___ Data records

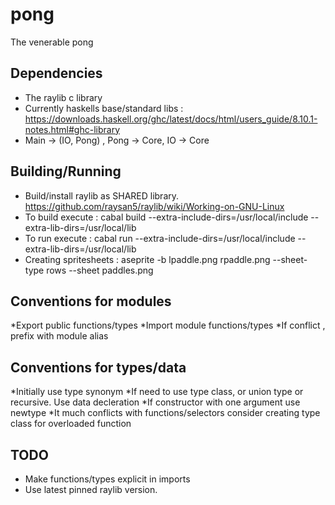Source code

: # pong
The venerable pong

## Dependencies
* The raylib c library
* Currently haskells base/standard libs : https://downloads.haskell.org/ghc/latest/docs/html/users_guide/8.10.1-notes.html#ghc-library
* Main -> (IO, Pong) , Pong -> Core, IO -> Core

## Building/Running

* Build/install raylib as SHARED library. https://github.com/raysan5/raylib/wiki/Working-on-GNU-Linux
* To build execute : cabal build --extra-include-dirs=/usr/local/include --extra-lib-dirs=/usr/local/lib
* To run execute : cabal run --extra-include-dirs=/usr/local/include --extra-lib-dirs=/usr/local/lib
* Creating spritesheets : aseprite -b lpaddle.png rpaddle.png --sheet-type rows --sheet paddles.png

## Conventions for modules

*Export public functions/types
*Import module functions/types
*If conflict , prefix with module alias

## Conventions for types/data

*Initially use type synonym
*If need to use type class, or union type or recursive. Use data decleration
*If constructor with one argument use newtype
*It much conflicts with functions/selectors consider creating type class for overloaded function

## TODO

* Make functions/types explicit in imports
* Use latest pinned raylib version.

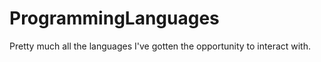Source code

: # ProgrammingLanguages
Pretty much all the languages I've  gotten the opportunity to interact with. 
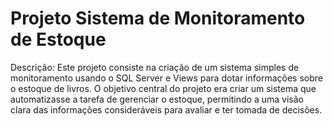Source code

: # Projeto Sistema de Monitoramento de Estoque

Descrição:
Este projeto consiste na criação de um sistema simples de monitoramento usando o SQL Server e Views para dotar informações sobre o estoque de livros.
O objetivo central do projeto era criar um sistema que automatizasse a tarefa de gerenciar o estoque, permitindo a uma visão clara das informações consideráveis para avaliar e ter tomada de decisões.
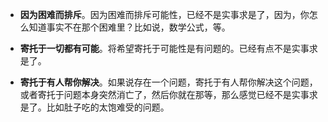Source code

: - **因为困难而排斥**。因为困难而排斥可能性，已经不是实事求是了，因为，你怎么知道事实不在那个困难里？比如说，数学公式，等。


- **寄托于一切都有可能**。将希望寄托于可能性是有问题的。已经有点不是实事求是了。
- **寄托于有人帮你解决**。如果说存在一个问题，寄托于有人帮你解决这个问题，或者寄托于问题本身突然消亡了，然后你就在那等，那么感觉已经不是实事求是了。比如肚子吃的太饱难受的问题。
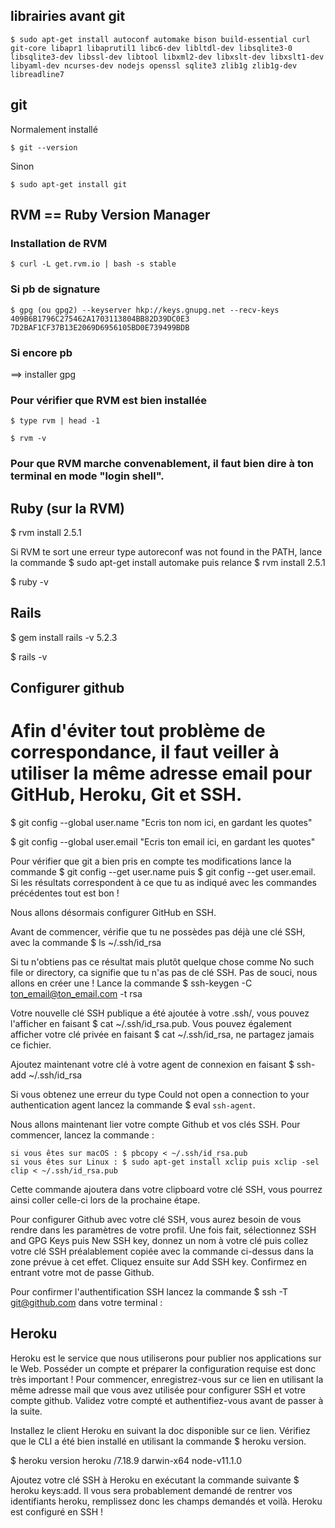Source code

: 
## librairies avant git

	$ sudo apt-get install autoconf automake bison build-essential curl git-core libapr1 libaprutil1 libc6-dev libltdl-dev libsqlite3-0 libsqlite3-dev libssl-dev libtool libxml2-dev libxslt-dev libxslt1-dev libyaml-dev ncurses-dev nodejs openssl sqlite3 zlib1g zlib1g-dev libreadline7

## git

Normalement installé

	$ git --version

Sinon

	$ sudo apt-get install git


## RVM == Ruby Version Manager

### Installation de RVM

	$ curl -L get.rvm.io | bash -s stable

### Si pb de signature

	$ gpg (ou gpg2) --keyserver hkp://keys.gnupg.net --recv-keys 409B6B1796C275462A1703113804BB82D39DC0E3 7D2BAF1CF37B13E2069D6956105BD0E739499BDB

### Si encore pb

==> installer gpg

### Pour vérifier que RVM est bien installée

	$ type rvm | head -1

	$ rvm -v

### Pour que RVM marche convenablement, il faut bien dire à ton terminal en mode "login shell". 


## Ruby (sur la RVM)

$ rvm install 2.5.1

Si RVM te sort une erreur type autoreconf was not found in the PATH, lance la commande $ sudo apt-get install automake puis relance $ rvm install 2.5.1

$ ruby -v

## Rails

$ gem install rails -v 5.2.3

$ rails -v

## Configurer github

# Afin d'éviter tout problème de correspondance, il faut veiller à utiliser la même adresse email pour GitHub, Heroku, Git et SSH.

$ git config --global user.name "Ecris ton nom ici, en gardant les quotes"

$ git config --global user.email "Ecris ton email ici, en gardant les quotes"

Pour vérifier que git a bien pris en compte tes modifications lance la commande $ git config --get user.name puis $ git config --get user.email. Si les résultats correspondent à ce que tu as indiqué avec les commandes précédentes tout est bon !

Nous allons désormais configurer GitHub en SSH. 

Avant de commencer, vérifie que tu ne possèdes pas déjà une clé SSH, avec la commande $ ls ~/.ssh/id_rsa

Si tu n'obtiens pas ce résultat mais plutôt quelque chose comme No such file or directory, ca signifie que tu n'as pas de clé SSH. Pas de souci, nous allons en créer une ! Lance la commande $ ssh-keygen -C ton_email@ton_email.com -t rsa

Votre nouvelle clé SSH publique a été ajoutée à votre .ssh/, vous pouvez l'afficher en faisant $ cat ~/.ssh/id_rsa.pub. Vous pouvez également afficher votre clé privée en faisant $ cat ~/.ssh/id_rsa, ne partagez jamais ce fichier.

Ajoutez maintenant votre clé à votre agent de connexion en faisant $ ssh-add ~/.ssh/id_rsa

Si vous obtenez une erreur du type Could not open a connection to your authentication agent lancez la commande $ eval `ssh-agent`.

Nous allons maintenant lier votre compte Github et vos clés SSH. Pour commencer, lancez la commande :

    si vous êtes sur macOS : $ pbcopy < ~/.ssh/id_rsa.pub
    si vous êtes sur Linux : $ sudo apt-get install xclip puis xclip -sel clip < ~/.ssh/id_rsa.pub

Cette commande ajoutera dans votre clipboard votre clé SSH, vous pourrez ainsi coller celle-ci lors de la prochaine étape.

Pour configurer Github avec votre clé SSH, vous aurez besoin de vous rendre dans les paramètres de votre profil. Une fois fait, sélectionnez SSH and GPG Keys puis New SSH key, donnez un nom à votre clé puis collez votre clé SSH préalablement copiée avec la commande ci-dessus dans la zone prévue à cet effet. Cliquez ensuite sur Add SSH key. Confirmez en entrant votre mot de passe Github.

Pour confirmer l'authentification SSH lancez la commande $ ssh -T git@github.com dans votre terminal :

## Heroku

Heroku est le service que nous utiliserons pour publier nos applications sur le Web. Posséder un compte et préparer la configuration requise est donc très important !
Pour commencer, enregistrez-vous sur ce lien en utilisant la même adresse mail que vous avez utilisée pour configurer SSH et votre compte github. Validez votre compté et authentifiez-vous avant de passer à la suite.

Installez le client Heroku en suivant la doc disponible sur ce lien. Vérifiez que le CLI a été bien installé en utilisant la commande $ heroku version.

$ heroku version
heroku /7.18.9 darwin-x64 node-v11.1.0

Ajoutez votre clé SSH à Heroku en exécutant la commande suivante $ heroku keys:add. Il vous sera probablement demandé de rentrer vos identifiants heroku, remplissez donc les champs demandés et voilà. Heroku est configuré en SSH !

______

» **Work request**
Output exactly the lines above that lie between the line with "## Conventions for modules" and the line with "### Si pb de signature", those two lines included, and no pictures.

» **The answer**
## Conventions for modules

*Export public functions/types
*Import module functions/types
*If conflict , prefix with module alias

## Conventions for types/data

*Initially use type synonym
*If need to use type class, or union type or recursive. Use data decleration
*If constructor with one argument use newtype
*It much conflicts with functions/selectors consider creating type class for overloaded function

## TODO

* Make functions/types explicit in imports
* Use latest pinned raylib version.

Source code

: # ProgrammingLanguages
Pretty much all the languages I've  gotten the opportunity to interact with. 
Source code

: # Projeto Sistema de Monitoramento de Estoque

Descrição:
Este projeto consiste na criação de um sistema simples de monitoramento usando o SQL Server e Views para dotar informações sobre o estoque de livros.
O objetivo central do projeto era criar um sistema que automatizasse a tarefa de gerenciar o estoque, permitindo a uma visão clara das informações consideráveis para avaliar e ter tomada de decisões.
Source code

: - **因为困难而排斥**。因为困难而排斥可能性，已经不是实事求是了，因为，你怎么知道事实不在那个困难里？比如说，数学公式，等。


- **寄托于一切都有可能**。将希望寄托于可能性是有问题的。已经有点不是实事求是了。
- **寄托于有人帮你解决**。如果说存在一个问题，寄托于有人帮你解决这个问题，或者寄托于问题本身突然消亡了，然后你就在那等，那么感觉已经不是实事求是了。比如肚子吃的太饱难受的问题。
Source code

: 
## librairies avant git

	$ sudo apt-get install autoconf automake bison build-essential curl git-core libapr1 libaprutil1 libc6-dev libltdl-dev libsqlite3-0 libsqlite3-dev libssl-dev libtool libxml2-dev libxslt-dev libxslt1-dev libyaml-dev ncurses-dev nodejs openssl sqlite3 zlib1g zlib1g-dev libreadline7

## git

Normalement installé

	$ git --version

Sinon

	$ sudo apt-get install git


## RVM == Ruby Version Manager

### Installation de RVM

	$ curl -L get.rvm.io | bash -s stable

### Si pb de signature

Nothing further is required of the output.